If a line in the data contains "clean", copy it out.

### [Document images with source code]

▽

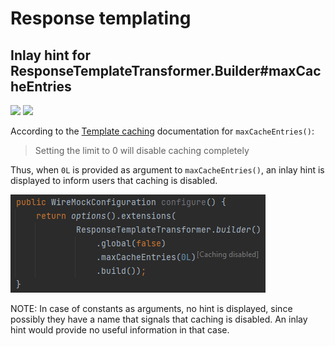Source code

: # Response templating

## Inlay hint for ResponseTemplateTransformer.Builder#maxCacheEntries

![](https://img.shields.io/badge/inlayhint-orange) ![](https://img.shields.io/badge/since-1.0.0-blue)

According to the [Template caching](http://wiremock.org/docs/response-templating/#template-caching) documentation for `maxCacheEntries()`:
> Setting the limit to 0 will disable caching completely

Thus, when `0L` is provided as argument to `maxCacheEntries()`, an inlay hint is displayed to inform users that caching is disabled.

![max_cache_entries_caching_disabled](assets/max_cache_entries_caching_disabled.PNG)

NOTE: In case of constants as arguments, no hint is displayed, since possibly they have a name that signals that caching is disabled.
An inlay hint would provide no useful information in that case.
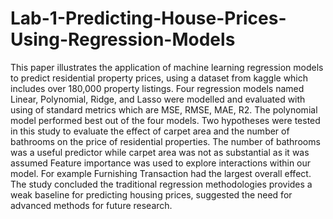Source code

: # Lab-1-Predicting-House-Prices-Using-Regression-Models

This paper illustrates the application of machine learning regression models to predict residential property prices, using a dataset from kaggle which includes over 180,000 property listings. Four regression models named Linear, Polynomial, Ridge, and Lasso were modelled and evaluated with using of standard metrics which are MSE, RMSE, MAE, R2. The polynomial model performed best out of the four models. Two hypotheses were tested in this study to evaluate the effect of carpet area and the number of bathrooms on the price of residential properties. The number of bathrooms was a useful predictor while carpet area was not as substantial as it was assumed Feature importance was used to explore interactions within our model. For example Furnishing Transaction had the largest overall effect. The study concluded the traditional regression methodologies provides a weak baseline for predicting housing prices, suggested the need for advanced methods for future research. 
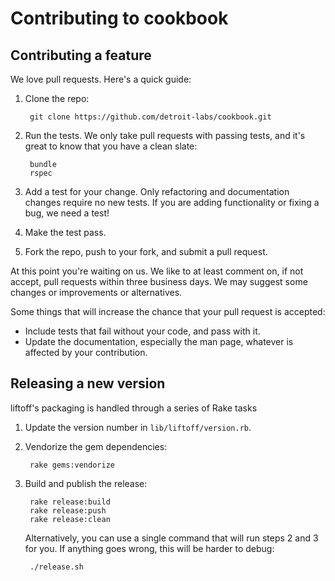 # Contributing to cookbook

## Contributing a feature

We love pull requests. Here's a quick guide:

1. Clone the repo:

        git clone https://github.com/detroit-labs/cookbook.git

2. Run the tests. We only take pull requests with passing tests, and it's great
   to know that you have a clean slate:

        bundle
        rspec

3. Add a test for your change. Only refactoring and documentation changes
   require no new tests. If you are adding functionality or fixing a bug, we
   need a test!

4. Make the test pass.

5. Fork the repo, push to your fork, and submit a pull request.

At this point you're waiting on us. We like to at least comment on, if not
accept, pull requests within three business days. We may suggest some changes or
improvements or alternatives.

Some things that will increase the chance that your pull request is accepted:

* Include tests that fail without your code, and pass with it.
* Update the documentation, especially the man page, whatever is affected by
  your contribution.

## Releasing a new version

liftoff's packaging is handled through a series of Rake tasks

1. Update the version number in `lib/liftoff/version.rb`.

2. Vendorize the gem dependencies:

        rake gems:vendorize

3. Build and publish the release:

        rake release:build
        rake release:push
        rake release:clean

    Alternatively, you can use a single command that will run steps 2 and 3 for
    you. If anything goes wrong, this will be harder to debug:

        ./release.sh

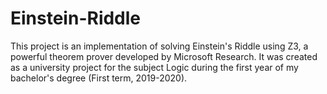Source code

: # Einstein-Riddle
This project is an implementation of solving Einstein's Riddle using Z3, a powerful theorem prover developed by Microsoft Research. It was created as a university project for the subject Logic during the first year of my bachelor's degree (First term, 2019-2020).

△

### [Finished task]
   to know that you have a clean slate:
        rake release:clean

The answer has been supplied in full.